> _TASK TO COMPLETE_
Lines holding the word "nextjs" are the ones to copy from the data below.
********************
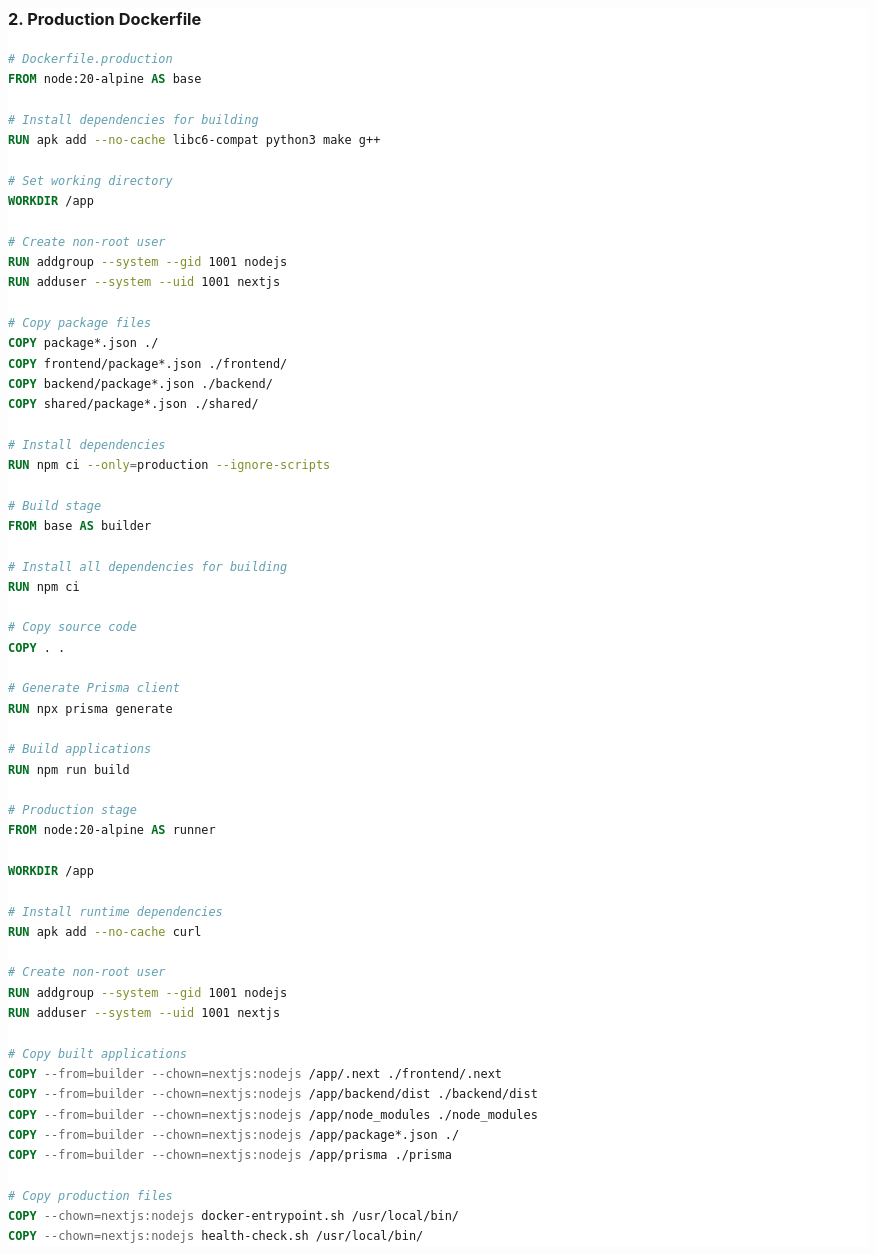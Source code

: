 ### 2. Production Dockerfile

```dockerfile
# Dockerfile.production
FROM node:20-alpine AS base

# Install dependencies for building
RUN apk add --no-cache libc6-compat python3 make g++

# Set working directory
WORKDIR /app

# Create non-root user
RUN addgroup --system --gid 1001 nodejs
RUN adduser --system --uid 1001 nextjs

# Copy package files
COPY package*.json ./
COPY frontend/package*.json ./frontend/
COPY backend/package*.json ./backend/
COPY shared/package*.json ./shared/

# Install dependencies
RUN npm ci --only=production --ignore-scripts

# Build stage
FROM base AS builder

# Install all dependencies for building
RUN npm ci

# Copy source code
COPY . .

# Generate Prisma client
RUN npx prisma generate

# Build applications
RUN npm run build

# Production stage
FROM node:20-alpine AS runner

WORKDIR /app

# Install runtime dependencies
RUN apk add --no-cache curl

# Create non-root user
RUN addgroup --system --gid 1001 nodejs
RUN adduser --system --uid 1001 nextjs

# Copy built applications
COPY --from=builder --chown=nextjs:nodejs /app/.next ./frontend/.next
COPY --from=builder --chown=nextjs:nodejs /app/backend/dist ./backend/dist
COPY --from=builder --chown=nextjs:nodejs /app/node_modules ./node_modules
COPY --from=builder --chown=nextjs:nodejs /app/package*.json ./
COPY --from=builder --chown=nextjs:nodejs /app/prisma ./prisma

# Copy production files
COPY --chown=nextjs:nodejs docker-entrypoint.sh /usr/local/bin/
COPY --chown=nextjs:nodejs health-check.sh /usr/local/bin/

```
********************
> _ANSWER SECTION_
RUN adduser --system --uid 1001 nextjs
RUN adduser --system --uid 1001 nextjs
COPY --from=builder --chown=nextjs:nodejs /app/.next ./frontend/.next
COPY --from=builder --chown=nextjs:nodejs /app/backend/dist ./backend/dist
COPY --from=builder --chown=nextjs:nodejs /app/node_modules ./node_modules
COPY --from=builder --chown=nextjs:nodejs /app/package*.json ./
COPY --from=builder --chown=nextjs:nodejs /app/prisma ./prisma
COPY --chown=nextjs:nodejs docker-entrypoint.sh /usr/local/bin/
COPY --chown=nextjs:nodejs health-check.sh /usr/local/bin/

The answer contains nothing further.